It’s an old saw among those who think knee-jerk cynicism is a replacement for healthy skepticism that politicians always break their promises. That’s challenged by an interesting study out of Canterbury University about whether governments keep their election promises. In the 11 terms from 1972 to 2005, each government kept at least half its election promises and the average was a lot higher.
Unfortunately, the full study isn’t available but there’s some interesting data in the press release.
Before 1984, governments kept 80% of their election promises on average. This dropped to 69% during the Rightwing revolution from 1984-1996.
The 1996-1999 National-NZF Government failed to live up to its promises more than any other – it was the only time a party has kept fewer promises in a successive term in office (the exact figure isn’t given in the press release but it must be something just aboue 50% – the average from 1996-2005 was 62% and the average from 1999-2005 was 82%).

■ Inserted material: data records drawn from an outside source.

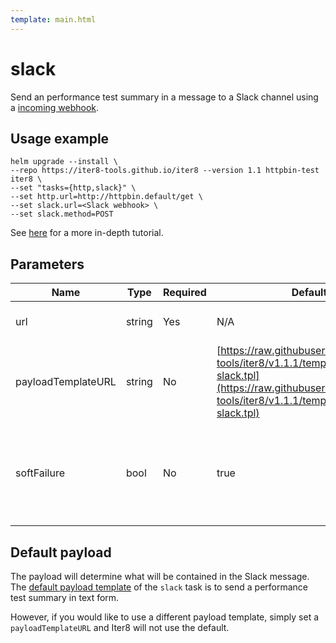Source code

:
```yaml
---
template: main.html
---
```


# slack

Send an performance test summary in a message to a Slack channel using a [incoming webhook](https://api.slack.com/messaging/webhooks). 

## Usage example

```shell
helm upgrade --install \
--repo https://iter8-tools.github.io/iter8 --version 1.1 httpbin-test iter8 \
--set "tasks={http,slack}" \
--set http.url=http://httpbin.default/get \
--set slack.url=<Slack webhook> \
--set slack.method=POST
```

See [here](../../../tutorials/integrations/slack.md#use-iter8-to-send-a-message-to-a-slack-channel) for a more in-depth tutorial.

## Parameters

| Name | Type | Required | Default value | Description |
| ---- | ---- | -------- | ------------- | ----------- |
| url | string | Yes | N/A | URL to the Slack webhook |
| payloadTemplateURL | string | No | [https://raw.githubusercontent.com/iter8-tools/iter8/v1.1.1/templates/notify/_payload-slack.tpl](https://raw.githubusercontent.com/iter8-tools/iter8/v1.1.1/templates/notify/_payload-slack.tpl) | URL to a payload template |
| softFailure | bool | No | true | Indicates the performance test should not fail if the task cannot successfully send the request |

## Default payload

The payload will determine what will be contained in the Slack message. The [default payload template](https://raw.githubusercontent.com/iter8-tools/iter8/v1.1.1/templates/notify/_payload-slack.tpl) of the `slack` task is to send a performance test summary in text form.

However, if you would like to use a different payload template, simply set a `payloadTemplateURL` and Iter8 will not use the default.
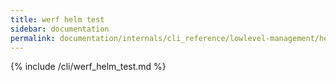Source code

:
 ```yaml
---
title: werf helm test
sidebar: documentation
permalink: documentation/internals/cli_reference/lowlevel-management/helm/test.html
---
```


{% include /cli/werf_helm_test.md %}
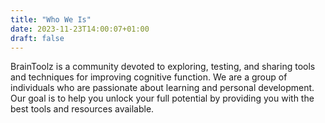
 ```yaml
---
title: "Who We Is"
date: 2023-11-23T14:00:07+01:00
draft: false
---
```


BrainToolz is a community devoted to exploring, testing, and sharing tools and techniques for improving cognitive function. We are a group of individuals who are passionate about learning and personal development. Our goal is to help you unlock your full potential by providing you with the best tools and resources available.
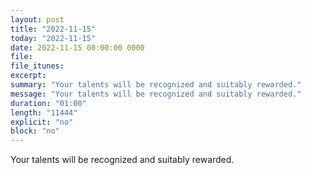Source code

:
 ```yaml
---
layout: post
title: "2022-11-15"
today: "2022-11-15"
date: 2022-11-15 00:00:00 0000
file:
file_itunes:
excerpt:
summary: "Your talents will be recognized and suitably rewarded."
message: "Your talents will be recognized and suitably rewarded."
duration: "01:00"
length: "11444"
explicit: "no"
block: "no"
---
```

Your talents will be recognized and suitably rewarded.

The current government has returned to high standards in promise-keeping; 82% of pre-election promises were kept by the Labour-led Governments between 1999 and 2005.
The press release says the highest percentage of election promises kept by a government was nearly 90% but doesn’t say which governemnt it was. Based on the available figures, however, it would seem it was either the 1972-1975 Labour Government or the 2002-2005 Labour-led Government.
I would argue that, given economic and other circumstances change over election campaigns and the three years of a parliamentary term, a government that manages to fulfil 4 out of every 5 promises it makes is doing very well.
The study also confirms that parties with rightwing agendas tend to keep them secret so they can get elected and then force their agenda on the country once they are in power; the rightwing governments from 1984-1999 kept few of their moderate promises and enacted a hardright agenda instead. That’s something that we should keep in mind as the outlines of National’s secret agenda slip out.